We left Bariloche after buying chocolate which ultimately melted since we aren’t in Antarctica any more, and drove to the small town of Villa La Angostura, which has only one street of touristiness. The book remarked on the consistency of Bariloche’s architecture, which is said to resemble Switzerland, but you can’t see it behind the North Face logos. Bariloche has all the charm of Ciudad Juarez with a bunch of Swiss postcards pasted on the front of the buildings. We did detect Swissitude in Villa La Angostura, though — everything was the same color and roof shape, and had Ripcurl logos. Angostura is the start of the Ruta de Siete Lagos, a road which goes by seven lakes. We probably saw more like ten or eleven, but whatever. It is an increasingly popular drive, which has caused it to be the one thing worse than a gravel road: it is now a road under construction. Perhaps they will pave it all the way. But as they do road construction, the nice old gravel roads are replaced with even nicer new gravel you can’t drive on, presumably the base of a future paved road, with a horrible little parallel detour road you have to drive on instead.

The road ends at charming San Martin de los Andes, a town which seemed to deliver all the promises the book made about Bariloche: good food and consistent architecture. The hostel we checked out had a room available, but no WiFi, so we decided it would be nicer overall to drive back about five kilometers and camp next to the lake, coming into town for dinner. It was a perfect camping spot: not too loud (though fairly full), not too windy (though a steady breeze brought perhaps a little too much campfire smoke through the tent), the perfect summer temperature, billions of stars, and a beautiful lake to wake up to in the morning. Dinner at El Meson included some nice smoked squid as an amuse-bouche, a plate of prosciutto and some smoked eggplant bruschetta, an enormous piece of lamb infused with a mint sauce, and a trout with garlic and more prosciutto. There was definitely no room for dessert, or even a blob of melted chocolate.

There is much made of Bariloche’s chocolate but I think they have been surpassed by Trader Joe’s and others. 72% cacao is still called Amarga (i.e. unsweetened) and any California chocolate eater would think of that as practically a Mars Bar nowadays.

From there we had two days to get to Mendoza, where we are now, and the placement of towns on the road isn’t very good.
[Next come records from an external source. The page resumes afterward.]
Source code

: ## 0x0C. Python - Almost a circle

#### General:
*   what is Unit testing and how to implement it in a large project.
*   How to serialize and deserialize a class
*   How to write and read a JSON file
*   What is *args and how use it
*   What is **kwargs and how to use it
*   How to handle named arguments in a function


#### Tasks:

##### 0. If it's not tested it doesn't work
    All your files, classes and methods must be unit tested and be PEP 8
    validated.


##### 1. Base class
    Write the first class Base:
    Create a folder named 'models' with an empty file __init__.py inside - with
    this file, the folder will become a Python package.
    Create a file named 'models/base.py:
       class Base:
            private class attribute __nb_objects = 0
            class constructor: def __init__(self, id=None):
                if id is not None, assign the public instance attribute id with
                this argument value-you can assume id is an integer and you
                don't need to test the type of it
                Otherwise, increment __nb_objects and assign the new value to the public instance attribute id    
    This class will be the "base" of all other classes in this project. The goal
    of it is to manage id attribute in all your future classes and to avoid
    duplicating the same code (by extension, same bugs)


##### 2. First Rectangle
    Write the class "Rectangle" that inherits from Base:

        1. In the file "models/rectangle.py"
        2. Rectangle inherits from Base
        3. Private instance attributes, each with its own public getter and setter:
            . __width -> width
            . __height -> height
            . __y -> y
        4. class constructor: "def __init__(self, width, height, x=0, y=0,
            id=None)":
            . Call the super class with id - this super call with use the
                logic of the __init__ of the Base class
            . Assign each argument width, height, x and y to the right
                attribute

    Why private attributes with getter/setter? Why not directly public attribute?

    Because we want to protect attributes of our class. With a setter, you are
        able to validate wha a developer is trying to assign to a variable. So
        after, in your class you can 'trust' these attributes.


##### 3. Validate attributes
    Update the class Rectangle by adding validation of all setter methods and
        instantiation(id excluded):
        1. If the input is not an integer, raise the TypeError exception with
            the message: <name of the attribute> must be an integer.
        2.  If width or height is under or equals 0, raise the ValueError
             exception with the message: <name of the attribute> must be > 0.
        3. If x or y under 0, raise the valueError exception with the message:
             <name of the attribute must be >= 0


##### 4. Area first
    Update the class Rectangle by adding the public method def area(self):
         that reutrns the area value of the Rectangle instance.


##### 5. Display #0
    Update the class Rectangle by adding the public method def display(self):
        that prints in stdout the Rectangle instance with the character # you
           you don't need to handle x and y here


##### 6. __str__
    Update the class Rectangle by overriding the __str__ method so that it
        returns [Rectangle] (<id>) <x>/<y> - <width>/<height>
We could go to Chos Malal or to Malargue, but either choice meant one very long day of driving and one more relaxed one. We ended up in Chos Malal, doing the more relaxed day first. The road there wasn’t particularly noteworthy, but at least it was almost entirely paved. There’s not much in Chos Malal — it used to be the provincial capital of Neuquen, but it isn’t much of anything anymore. It’s a place where kids who get born there figure out how to leave when they get old enough. It has history, but it doesn’t really have a present. What it did have is goat on the menu — a cute restaurant served it to us. Unfortunately, we were the only ones there. (But that isn’t a definitive identifier of business, since we are asleep by the time most Argentines go out, even in villages.)
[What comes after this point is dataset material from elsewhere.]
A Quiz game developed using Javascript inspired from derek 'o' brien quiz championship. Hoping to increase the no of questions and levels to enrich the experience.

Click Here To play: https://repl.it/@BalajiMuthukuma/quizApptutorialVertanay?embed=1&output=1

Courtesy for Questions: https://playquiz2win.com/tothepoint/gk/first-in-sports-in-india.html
As we left Chos Malal, we discovered that it was on the skirt of a very large volcano which we got better views of as we continued. The road had a couple 50 km unpaved patches as it crossed this volcano country, and there were some pretty scenic spots, including little black lava flows like Craters of the Moon, and a place where we could look down and see the Rio Grande go between two black lava cliffs that were perhaps 20 meters high and 2 meters apart. From there things started getting much greener and flatter. We decided to turn a nine-hour day of driving into a thirteen-hour one by going through the incredibly cute Canon de Atuel, a little canyon just as sculptured and colorful as the Grand Canyon but much smaller, containing three dams and accompanying hydroelectric plants. We were constantly stopping in the canyon to take pictures of cute rocks and plants, which accounted for half the delay; the other half was caused by the bottom end of the canyon being a huge rafting resort for San Rafael, and it being Saturday: once the road stopped being twisty and dirt, it started being crowded. We ended up driving the last two hours to Mendoza in the dark, but the last half hour of that was on something we hadn’t seen since Buenos Aires: a freeway! No more having to pass trucks or other slow vehicles! We found our hotel, and got directions to the nearest restaurants. Even though it was 11:30 at this point, getting into a restaurant wouldn’t be a problem — it’s opening time. The hotel had just recovered from a power outage, and the nearest restaurants seemed to still be affected by it. Going a little further and being tired and cranky, we found a bar with bar food which took forever to get served because it was crowded not only with the bar crowd but all the people from nearby houses without power. Fortunately we were mostly done before the loud music started, two guys and a sequencer.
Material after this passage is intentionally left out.